Il y a également chez Bruno Latour, une critique du socialisme sur laquelle nous devrions nous pencher, ne serait-ce que pour examiner d’un peu plus près ce qu’il veut dire lorsqu’il parle d’une nouvelle lutte des classes qui ne sont plus « sociales » mais « géo-sociales », ou lorsqu’il dit que le vecteur droite-gauche n’est aujourd’hui plus pertinent et devrait être remplacé par un vecteur modernes-terrestres, les modernes étant ceux qui pensent qu’il y a séparation entre nature et culture. Avant de réfléchir au sens que nous mettons derrière le mot « progrès », il nous faut l’écouter parler du modernisme et des modernes. « Les modernes, dit-il, c’est un mot d’ordre, une organisation du sens de l’histoire. Nous avançons, il y a devant nous un front de modernisation, et tout ce qu’il y a derrière, c’est l’archaïsme. » Il y a là une mécanique, une injonction implacable: on n’échappe pas à la modernisation. Et lui, inlassablement d’interroger: « Qu’est-ce que vous espérez obtenir quand vous dites modernisez-vous? Aujourd’hui, dit-il, on peut dire qu’on en a fini avec la modernité. C’était une parenthèse, un moment de l’histoire qui est fini. Moderne a été un mot d’ordre qui a organisé le front de modernisation dont nous nous apercevons en ce moment que c’est un front de destruction. Et c’est fini. La parenthèse est refermée. Elle met longtemps à se refermer mais on sent bien que beaucoup de gens sont d’accord pour dire qu’on ne va pas continuer à moderniser la planète, et que si on la modernise, on la rend inhabitable et invivable pour les humains. »
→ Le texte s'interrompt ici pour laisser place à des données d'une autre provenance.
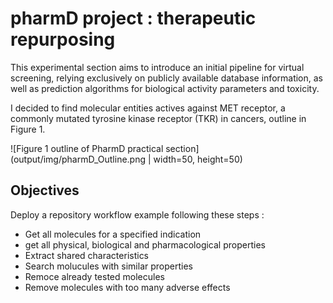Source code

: # pharmD project : therapeutic repurposing 

This experimental section aims to introduce an initial pipeline for virtual screening, relying exclusively on publicly available database information, as well as prediction algorithms for biological activity parameters and toxicity.

I decided to find molecular entities actives against MET receptor, a commonly mutated tyrosine kinase receptor (TKR) in cancers, outline in Figure 1.

![Figure 1 outline of PharmD practical section](output/img/pharmD_Outline.png | width=50, height=50)


## Objectives
Deploy a repository workflow example following these steps :
* Get all molecules for a specified indication
* get all physical, biological and pharmacological properties
* Extract shared characteristics
* Search molucules with similar properties
* Remoce already tested molecules
* Remove molecules with too many adverse effects
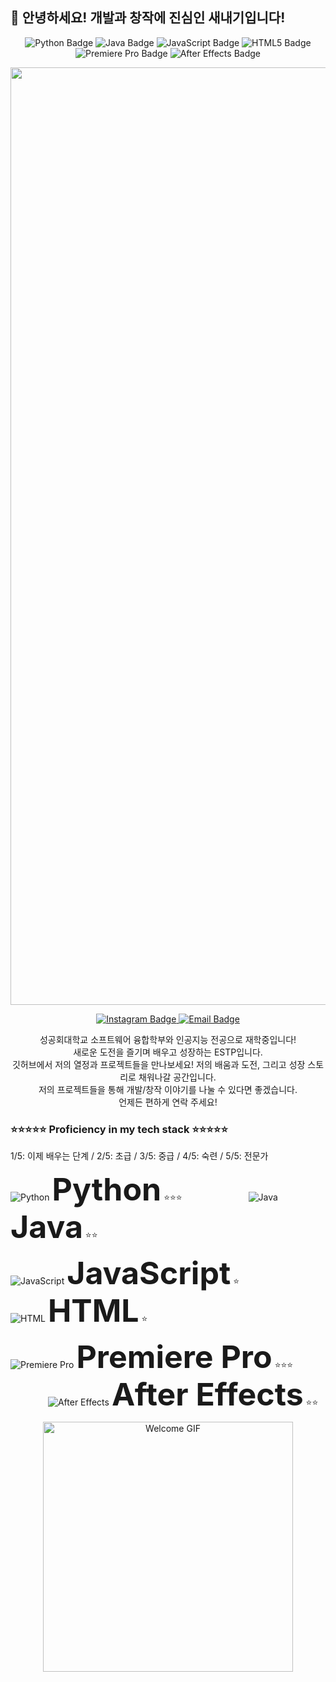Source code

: ## 👋 안녕하세요! 개발과 창작에 진심인 새내기입니다!


<p align="center">
  <img src="https://img.shields.io/badge/Python-3776AB?style=for-the-badge&logo=python&logoColor=white" alt="Python Badge" />
  <img src="https://img.shields.io/badge/Java-007396?style=for-the-badge&logo=java&logoColor=white" alt="Java Badge" />
  <img src="https://img.shields.io/badge/JavaScript-F7DF1E?style=for-the-badge&logo=javascript&logoColor=black" alt="JavaScript Badge" />
  <img src="https://img.shields.io/badge/HTML5-E34F26?style=for-the-badge&logo=html5&logoColor=white" alt="HTML5 Badge" />
  <img src="https://img.shields.io/badge/Premiere_Pro-9999FF?style=for-the-badge&logo=adobe-premiere-pro&logoColor=white" alt="Premiere Pro Badge" />
  <img src="https://img.shields.io/badge/After_Effects-9999FF?style=for-the-badge&logo=adobe-after-effects&logoColor=white" alt="After Effects Badge" />
</p>


<p align="center">
  <img src="https://github.com/user-attachments/assets/66004437-35bf-4911-ab72-4ab9f801eec0" alt="내 프로필 대표 사진" width="1500"/>
</p>


<p align="center">
  <a href="https://www.instagram.com/h.woo__03/" target="_blank">
    <img src="https://img.shields.io/badge/Instagram-E4405F?style=for-the-badge&logo=instagram&logoColor=white" alt="Instagram Badge" />
  </a>
  <a href="hwc0314@gmail.com">
    <img src="https://img.shields.io/badge/Email-0078D4?style=for-the-badge&logo=mail&logoColor=white" alt="Email Badge" />
  </a>
</p>

<p align="center">
성공회대학교 소프트웨어 융합학부와 인공지능 전공으로 재학중입니다!<br>
새로운 도전을 즐기며 배우고 성장하는 ESTP입니다.<br>
깃허브에서 저의 열정과 프로젝트들을 만나보세요!
저의 배움과 도전, 그리고 성장 스토리로 채워나갈 공간입니다.<br>
저의 프로젝트들을 통해 개발/창작 이야기를 나눌 수 있다면 좋겠습니다.<br>
언제든 편하게 연락 주세요!<br>
</p>


### ⭐⭐⭐⭐⭐ Proficiency in my tech stack ⭐⭐⭐⭐⭐

<p align="left">
  1/5: 이제 배우는 단계 / 2/5: 초급 / 3/5: 중급 / 4/5: 숙련 / 5/5: 전문가
</p>

<p align="left">
  <img src="https://skillicons.dev/icons?i=py" alt="Python" /> <span style="font-size:50px; font-weight: bold;">Python</span> ⭐⭐⭐
  &emsp;&emsp;&emsp;&emsp;&emsp;&emsp;&emsp;
  <img src="https://skillicons.dev/icons?i=java" alt="Java" /> <span style="font-size:50px; font-weight: bold;">Java</span> ⭐⭐
</p>

<p align="left">
  <img src="https://skillicons.dev/icons?i=js" alt="JavaScript" /> <span style="font-size:50px; font-weight: bold;">JavaScript</span> ⭐
  &emsp;&emsp;&emsp;&emsp;&emsp;&emsp;&emsp;&emsp;
  <img src="https://skillicons.dev/icons?i=html" alt="HTML" /> <span style="font-size:50px; font-weight: bold;">HTML</span> ⭐
</p>

<p align="left">
  <img src="https://skillicons.dev/icons?i=premiere" alt="Premiere Pro" /> <span style="font-size:50px; font-weight: bold;">Premiere Pro</span> ⭐⭐⭐
  &emsp;&emsp;&emsp;&emsp;
  <img src="https://skillicons.dev/icons?i=aftereffects" alt="After Effects" /> <span style="font-size:50px; font-weight: bold;">After Effects</span> ⭐⭐
</p>


<p align="center">
  <img src="https://github.com/user-attachments/assets/994341a5-b809-40fe-8569-3175408d255a" alt="Welcome GIF" width="400"/>
</p>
Si l’on veut être un tant soit peu sérieux et, à la fin, crédibles, il nous faudra rapidement mettre toutes ces questions sur le tapis, dans nos partis, nos fédérations et nos sections, mais aussi sur nos places publiques et dans nos rues. Comment réinvestir notre bagage socialiste si considérable, comment adapter aux nouveaux enjeux que la situation que nous avons créée nous impose, cette formidable culture qui s’est bâtie dans un contexte éminemment productiviste, sur une vision d’une humanité surplombant la Nature? « S’ils ne parviennent pas à changer de cartes, les partis de gauche ressembleront à des buis attaqués par la pyrale: il ne restera d’eux qu’un nuage de poussières bonnes à brûler », écrit-il, page 83, dans son essai Où atterrir?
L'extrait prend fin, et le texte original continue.